< Psalmen 64 >
1 Een psalm van David, voor den opperzangmeester. Hoor, o God! mijn stem in mijn geklag; behoed mijn leven voor des vijands schrik.
For the choirmaster. A Psalm of David. Hear, O God, my voice of complaint; preserve my life from dread of the enemy.
2 Verberg mij voor den heimelijken raad der boosdoeners, voor de oproerigheid van de werkers der ongerechtigheid.
Hide me from the scheming of the wicked, from the mob of workers of iniquity,
3 Die hun tong scherpen als een zwaard, een bitter woord aanleggen als hun pijl;
who sharpen their tongues like swords and aim their bitter words like arrows,
4 Om in verborgen plaatsen den oprechte te schieten; haastig schieten zij naar hem, en vrezen niet.
ambushing the innocent in seclusion, shooting suddenly, without fear.
5 Zij sterken zichzelven in een boze zaak; zij houden spraak van strikken te verbergen; zij zeggen: Wie zal ze zien?
They hold fast to their evil purpose; they speak of hiding their snares. “Who will see them?” they say.
6 Zij doorzoeken allerlei schalkheid; ten uiterste doorzoeken zij, wat te doorzoeken is; zelfs het binnenste eens mans, en het diepe hart.
They devise injustice and say, “We have perfected a secret plan.” For the inner man and the heart are mysterious.
7 Maar God zal hen haastig met een pijl schieten; hun plagen zijn er.
But God will shoot them with arrows; suddenly they will be wounded.
8 En hun tong zal hen doen aanstoten tegen zichzelven; een ieder, die hen ziet, zal zich wegpakken.
They will be made to stumble, their own tongues turned against them.
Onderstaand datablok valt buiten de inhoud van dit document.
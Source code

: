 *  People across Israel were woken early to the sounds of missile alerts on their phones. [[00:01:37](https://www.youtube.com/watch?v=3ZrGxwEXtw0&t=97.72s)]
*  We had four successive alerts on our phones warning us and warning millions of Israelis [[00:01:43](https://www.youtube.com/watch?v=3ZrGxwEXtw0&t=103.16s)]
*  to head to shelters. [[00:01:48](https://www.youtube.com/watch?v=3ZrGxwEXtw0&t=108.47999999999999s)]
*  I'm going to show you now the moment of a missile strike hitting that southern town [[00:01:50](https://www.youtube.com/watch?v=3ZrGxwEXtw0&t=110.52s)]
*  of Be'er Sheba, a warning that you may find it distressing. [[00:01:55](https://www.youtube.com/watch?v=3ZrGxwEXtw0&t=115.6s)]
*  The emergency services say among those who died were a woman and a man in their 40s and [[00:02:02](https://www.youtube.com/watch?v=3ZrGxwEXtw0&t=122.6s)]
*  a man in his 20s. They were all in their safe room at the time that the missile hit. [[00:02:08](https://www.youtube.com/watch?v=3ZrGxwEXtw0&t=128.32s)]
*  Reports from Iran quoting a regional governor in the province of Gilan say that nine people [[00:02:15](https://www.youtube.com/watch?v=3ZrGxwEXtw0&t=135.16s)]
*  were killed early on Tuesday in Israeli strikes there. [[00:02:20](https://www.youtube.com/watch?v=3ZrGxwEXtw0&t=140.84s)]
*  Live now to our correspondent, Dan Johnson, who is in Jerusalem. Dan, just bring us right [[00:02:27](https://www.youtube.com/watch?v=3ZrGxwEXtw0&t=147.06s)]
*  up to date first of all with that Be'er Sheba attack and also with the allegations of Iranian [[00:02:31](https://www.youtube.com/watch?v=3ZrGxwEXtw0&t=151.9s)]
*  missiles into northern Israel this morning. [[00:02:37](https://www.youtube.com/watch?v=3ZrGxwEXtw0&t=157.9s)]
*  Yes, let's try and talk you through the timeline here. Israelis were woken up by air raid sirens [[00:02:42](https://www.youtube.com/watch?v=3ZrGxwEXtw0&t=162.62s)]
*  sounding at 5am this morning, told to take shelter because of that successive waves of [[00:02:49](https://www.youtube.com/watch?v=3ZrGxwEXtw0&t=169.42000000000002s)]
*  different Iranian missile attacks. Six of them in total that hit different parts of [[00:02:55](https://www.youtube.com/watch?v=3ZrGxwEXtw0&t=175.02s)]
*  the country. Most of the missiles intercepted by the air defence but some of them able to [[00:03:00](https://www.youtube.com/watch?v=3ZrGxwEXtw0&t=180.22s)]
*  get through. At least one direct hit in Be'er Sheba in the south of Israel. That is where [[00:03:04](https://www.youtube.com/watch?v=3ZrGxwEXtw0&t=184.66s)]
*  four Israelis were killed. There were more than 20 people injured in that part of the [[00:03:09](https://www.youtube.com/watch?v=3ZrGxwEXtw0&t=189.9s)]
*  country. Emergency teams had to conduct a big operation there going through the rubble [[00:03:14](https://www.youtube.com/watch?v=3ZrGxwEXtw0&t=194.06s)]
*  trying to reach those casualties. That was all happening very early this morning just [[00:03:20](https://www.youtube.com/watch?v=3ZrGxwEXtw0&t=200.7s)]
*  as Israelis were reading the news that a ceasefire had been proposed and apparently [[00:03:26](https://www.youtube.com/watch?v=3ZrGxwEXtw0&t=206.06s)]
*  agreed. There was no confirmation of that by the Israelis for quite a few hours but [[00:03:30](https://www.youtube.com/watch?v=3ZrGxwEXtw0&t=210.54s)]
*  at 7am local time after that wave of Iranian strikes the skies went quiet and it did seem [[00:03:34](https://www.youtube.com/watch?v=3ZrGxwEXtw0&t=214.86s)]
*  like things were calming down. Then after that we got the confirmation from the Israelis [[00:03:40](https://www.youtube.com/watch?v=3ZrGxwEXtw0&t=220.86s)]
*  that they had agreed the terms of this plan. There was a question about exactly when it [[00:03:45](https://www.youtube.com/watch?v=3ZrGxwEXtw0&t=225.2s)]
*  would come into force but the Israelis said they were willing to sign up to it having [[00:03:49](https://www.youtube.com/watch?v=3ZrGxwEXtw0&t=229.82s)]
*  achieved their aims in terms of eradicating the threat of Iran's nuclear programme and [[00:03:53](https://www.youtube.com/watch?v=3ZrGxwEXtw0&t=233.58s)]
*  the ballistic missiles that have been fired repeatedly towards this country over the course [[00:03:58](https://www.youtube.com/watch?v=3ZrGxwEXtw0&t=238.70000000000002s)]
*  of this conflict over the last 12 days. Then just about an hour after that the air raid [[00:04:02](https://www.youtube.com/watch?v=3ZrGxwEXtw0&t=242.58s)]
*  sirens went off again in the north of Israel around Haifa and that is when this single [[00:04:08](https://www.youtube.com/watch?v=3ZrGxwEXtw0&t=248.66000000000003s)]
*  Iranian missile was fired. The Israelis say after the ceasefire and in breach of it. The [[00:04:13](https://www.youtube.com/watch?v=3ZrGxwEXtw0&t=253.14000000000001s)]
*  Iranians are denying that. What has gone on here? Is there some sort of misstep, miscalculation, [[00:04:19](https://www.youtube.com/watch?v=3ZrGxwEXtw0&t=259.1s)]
All who see will shake their heads.
9 En alle mensen zullen vrezen, en Gods werk verkondigen, en Zijn doen verstandelijk aanmerken.
Then all mankind will fear and proclaim the work of God; so they will ponder what He has done.
10 De rechtvaardige zal zich verblijden in den HEERE, en op Hem betrouwen; en alle oprechten van hart zullen zich beroemen.
Let the righteous rejoice in the LORD and take refuge in Him; let all the upright in heart exult.